A Midsummer Night’s Dream, Act III, Sc. 1.
THERE is an enormous difference between a play and any other form of literature. A play is not really a piece of literature for reading. A true play is three-dimensional; it is literature that walks and talks before our eyes. It is not intended that the eye shall perceive marks on paper and the imagination turn them into sights, sounds and actions; the text of the play is meant to be translated into sights, sounds and actions which occur literally and physically on a stage. Though in fact plays are often read in silence, if we are to study drama at all intelligently we must always keep this in mind.
Some visual imagination was needed by the spectator of a Shakespeare play in the Shakespearian theatre:
And so our scene must to the battle fly;
Where—O for pity,—we shall much disgrace,
With four or five most vile and ragged foils,
Right ill dispos’d in brawl ridiculous,
The name of Agincourt. Yet sit and see;
Minding true things by what their mockeries be,
Henry V, Prologue to Act V
Beautiful language was used to suggest sunrise, nightfall or noon where nowadays lighting effects would be used:
Light thickens, and the crow
Makes wing to the rooky wood;
Good things of day begin to droop and drowse,
Whiles night’s black agents to their preys do rouse.
Macbeth, Act III, Sc. 2
The modern dramatist usually gives instructions for detailed scenery and the kind of visual imagination demanded by the early theatre is nowadays demanded chiefly by the radio drama, in which the words, perhaps with a few sound effects, again have to do all the work.
However, no play makes the same demands on our visual imagination as any novel, descriptive or narrative poem, or short story. The actions and conversations take place before our very eyes; or, if there are actions in the play so violent or distressing that they cannot be represented on the stage, they can be described by characters who are present on the stage and show all the appropriate signs of horror and revulsion. Even this is more violent in emotional impact than the experience of merely reading a description in the third person.

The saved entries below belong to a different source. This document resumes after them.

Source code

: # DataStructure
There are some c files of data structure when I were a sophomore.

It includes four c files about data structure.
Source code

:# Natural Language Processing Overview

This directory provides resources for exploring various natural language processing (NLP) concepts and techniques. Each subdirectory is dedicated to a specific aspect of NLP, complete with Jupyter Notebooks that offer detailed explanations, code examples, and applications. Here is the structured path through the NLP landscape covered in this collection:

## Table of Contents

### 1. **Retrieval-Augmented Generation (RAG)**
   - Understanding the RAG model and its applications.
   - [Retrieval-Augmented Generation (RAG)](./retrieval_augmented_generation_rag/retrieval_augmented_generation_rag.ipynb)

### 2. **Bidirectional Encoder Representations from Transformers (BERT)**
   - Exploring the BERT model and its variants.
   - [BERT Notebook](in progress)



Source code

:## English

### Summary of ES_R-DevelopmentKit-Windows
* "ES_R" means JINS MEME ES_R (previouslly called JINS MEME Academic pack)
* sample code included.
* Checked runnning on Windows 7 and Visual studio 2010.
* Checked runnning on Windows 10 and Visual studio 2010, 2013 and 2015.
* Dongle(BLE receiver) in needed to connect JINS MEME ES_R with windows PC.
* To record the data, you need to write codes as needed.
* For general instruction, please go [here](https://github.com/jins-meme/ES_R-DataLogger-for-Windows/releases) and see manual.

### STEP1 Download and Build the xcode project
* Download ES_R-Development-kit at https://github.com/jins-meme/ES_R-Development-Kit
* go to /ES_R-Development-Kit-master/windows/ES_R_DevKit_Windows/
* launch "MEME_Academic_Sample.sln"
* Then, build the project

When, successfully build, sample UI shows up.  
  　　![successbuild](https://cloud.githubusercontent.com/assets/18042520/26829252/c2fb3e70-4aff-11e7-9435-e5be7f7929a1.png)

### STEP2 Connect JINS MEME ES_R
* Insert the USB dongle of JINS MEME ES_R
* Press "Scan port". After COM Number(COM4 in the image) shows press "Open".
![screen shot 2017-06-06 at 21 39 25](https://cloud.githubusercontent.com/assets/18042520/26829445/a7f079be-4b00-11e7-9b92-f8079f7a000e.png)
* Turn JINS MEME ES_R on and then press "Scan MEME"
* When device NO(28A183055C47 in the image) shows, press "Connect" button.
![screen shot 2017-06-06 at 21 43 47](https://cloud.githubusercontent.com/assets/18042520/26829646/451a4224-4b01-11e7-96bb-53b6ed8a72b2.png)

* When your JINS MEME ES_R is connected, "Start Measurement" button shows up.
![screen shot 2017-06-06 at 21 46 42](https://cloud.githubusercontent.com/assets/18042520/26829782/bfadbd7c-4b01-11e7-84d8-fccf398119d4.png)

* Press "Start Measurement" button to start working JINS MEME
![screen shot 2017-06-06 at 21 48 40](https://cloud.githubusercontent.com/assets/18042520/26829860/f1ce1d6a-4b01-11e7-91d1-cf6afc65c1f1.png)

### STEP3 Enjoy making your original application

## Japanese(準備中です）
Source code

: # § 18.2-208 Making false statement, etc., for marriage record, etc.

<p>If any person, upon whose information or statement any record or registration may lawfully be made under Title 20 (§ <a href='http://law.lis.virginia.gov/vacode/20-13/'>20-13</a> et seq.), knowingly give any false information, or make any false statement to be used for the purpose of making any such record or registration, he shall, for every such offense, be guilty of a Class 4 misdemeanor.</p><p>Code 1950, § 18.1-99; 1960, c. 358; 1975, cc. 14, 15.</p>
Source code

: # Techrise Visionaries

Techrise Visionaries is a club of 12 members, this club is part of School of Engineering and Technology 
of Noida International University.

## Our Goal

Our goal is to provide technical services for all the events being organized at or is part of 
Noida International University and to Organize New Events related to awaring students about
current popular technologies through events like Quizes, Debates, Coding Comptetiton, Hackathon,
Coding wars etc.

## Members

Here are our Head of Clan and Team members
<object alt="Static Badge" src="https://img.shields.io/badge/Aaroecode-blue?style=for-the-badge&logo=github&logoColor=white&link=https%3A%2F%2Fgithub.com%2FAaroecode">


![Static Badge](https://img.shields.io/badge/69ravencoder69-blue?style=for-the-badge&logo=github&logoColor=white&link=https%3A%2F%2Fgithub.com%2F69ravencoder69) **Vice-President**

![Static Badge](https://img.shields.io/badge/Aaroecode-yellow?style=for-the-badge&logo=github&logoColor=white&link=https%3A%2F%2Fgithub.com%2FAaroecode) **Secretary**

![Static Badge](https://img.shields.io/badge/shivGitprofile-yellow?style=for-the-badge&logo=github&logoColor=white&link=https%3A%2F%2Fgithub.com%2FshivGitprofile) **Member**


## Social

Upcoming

To see a play is, for most people, a more exciting and memorable experience than to read a novel.
The concentration and intensity of emotion is caused by our actually seeing and hearing the events represented; but the special character of drama also lays considerable limitations upon it. In a way it is the form of literary art most restricted by conventions. The conventions are of two kinds: those that make for the intensity and concentration of drama, the violent impact; and those that protect the audience from too violent an experience or that are enforced by mere physical possibility. The former are by far the more interesting from the point of view of literary criticism, but the student of drama needs the knowledge of both in order to appreciate dramatic technique to the full.
While anything that can be represented on the stage can be conveyed to an audience with much greater intensity than by any other literary means, not everything that is material for literature can be material for drama, for not everything can be represented on the stage. Physical possibility plays a part in this. The first and most important of these physical limitations is that the drama must deal with human affairs exclusively, because it is to be performed by human beings. This may not sound like a major restriction; but when we think of the part played by landscape in the novels of Thomas Hardy, the non-human personalities of H. G. Wells’s scientific romances, the animal characters in Virginia Woolf’s Flush, Colette’s La Chatte or Henry Williamson’s Tarka the Otter, or the sea in the novels of Conrad, we realize that it is a very real limitation on the subject matter. It is possible to represent a landscape by means of painted cloth, and stage landscapes are often so beautiful as to add considerably to the emotional effect of the play; but it is not possible to give a landscape life and personality by this means. The sea can be represented; even moving waves can be shown by mechanical devices; and sometimes real water has been used in a theatre; but a dramatization of Conrad’s Typhoon would be beyond the resources of even the most lavishly equipped modern theatre. Comic animals can appear in pantomime and serious animals in such allegorical plays as Maeterlinck’s The Blue Bird or Čapek’s The Insect Play; but a real cat or dog among human beings cannot well have an important part. Live animals have been used on the stage; there was even a play produced in 1814, The Dog of Mon-targis, in which a dog was the chief character; horses, doves and sparrows have appeared in the theatre; but these freaks of production have usually been spectacular rather than truly dramatic. In Alex Comfort’s fine novel The Power House and in H. G. Wells’s short story The Lord of the Dynamos, a moving machine is so important as to have personality; this, too, is almost impossible in drama, though it might be practicable in experimental radio drama.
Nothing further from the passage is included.